WHAT NEEDS TO BE DONE: All of the entries, apart from their pictures, are to be copied verbatim.

* * * *

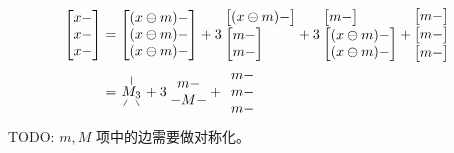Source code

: \renewcommand*{\arraystretch}{1}
\begin{align*}
\begin{bmatrix}
   x - \\
   x - \\
   x -
\end{bmatrix}
&=
\begin{bmatrix}
   (x\ominus m) - \\
   (x\ominus m) - \\
   (x\ominus m) -
\end{bmatrix}
\vspace{-.5em}
+
3
\hspace{-.25em}
\begin{array}{l}
\begin{bmatrix}
   (x\ominus m) -
\end{bmatrix}\\[.1em]
\begin{bmatrix}
   m - \\
   m -
\end{bmatrix}
\end{array}
\hspace{-.5em}
+
3
\hspace{-.25em}
\begin{array}{l}
\begin{bmatrix}
   m -
\end{bmatrix}\\[.1em]
\begin{bmatrix}
   (x\ominus m) - \\
   (x\ominus m) -
\end{bmatrix}
\end{array}
\hspace{-.5em}
+
\hspace{-.5em}
\begin{array}{c}
\begin{bmatrix}
   m -
\end{bmatrix}\\[.1em]
\begin{bmatrix}
   m -
\end{bmatrix}\\[.1em]
\begin{bmatrix}
   m -
\end{bmatrix}
\end{array}
%
\\&=
\begin{tikzpicture}[baseline=(T.base), inner sep=1pt]
   \node (T) {$M_3$};
   \draw (T) -- ++(0,.4);
   \draw (T) -- ++(-.2,-.35);
   \draw (T) -- ++(.2,-.35);
\end{tikzpicture}
+
3
\hspace{-.25em}
\begin{array}{c}
   m - \\
   -M-
\end{array}
\hspace{-.5em}
+
\begin{array}{c}
   m - \\
   m - \\
   m -
\end{array}
\end{align*}
TODO: $m,M$ 项中的边需要做对称化。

* * * *

REPLY:
Source code

: \renewcommand*{\arraystretch}{1}
\begin{align*}
\begin{bmatrix}
   x - \\
   x - \\
   x -
\end{bmatrix}
&=
\begin{bmatrix}
   (x\ominus m) - \\
   (x\ominus m) - \\
   (x\ominus m) -
\end{bmatrix}
\vspace{-.5em}
+
3
\hspace{-.25em}
\begin{array}{l}
\begin{bmatrix}
   (x\ominus m) -
\end{bmatrix}\\[.1em]
\begin{bmatrix}
   m - \\
   m -
\end{bmatrix}
\end{array}
\hspace{-.5em}
+
3
\hspace{-.25em}
\begin{array}{l}
\begin{bmatrix}
   m -
\end{bmatrix}\\[.1em]
\begin{bmatrix}
   (x\ominus m) - \\
   (x\ominus m) -
\end{bmatrix}
\end{array}
\hspace{-.5em}
+
\hspace{-.5em}
\begin{array}{c}
\begin{bmatrix}
   m -
\end{bmatrix}\\[.1em]
\begin{bmatrix}
   m -
\end{bmatrix}\\[.1em]
\begin{bmatrix}
   m -
\end{bmatrix}
\end{array}
%
\\&=
\begin{tikzpicture}[baseline=(T.base), inner sep=1pt]
   \node (T) {$M_3$};
   \draw (T) -- ++(0,.4);
   \draw (T) -- ++(-.2,-.35);
   \draw (T) -- ++(.2,-.35);
\end{tikzpicture}
+
3
\hspace{-.25em}
\begin{array}{c}
   m - \\
   -M-
\end{array}
\hspace{-.5em}
+
\begin{array}{c}
   m - \\
   m - \\
   m -
\end{array}
\end{align*}
TODO: $m,M$ 项中的边需要做对称化。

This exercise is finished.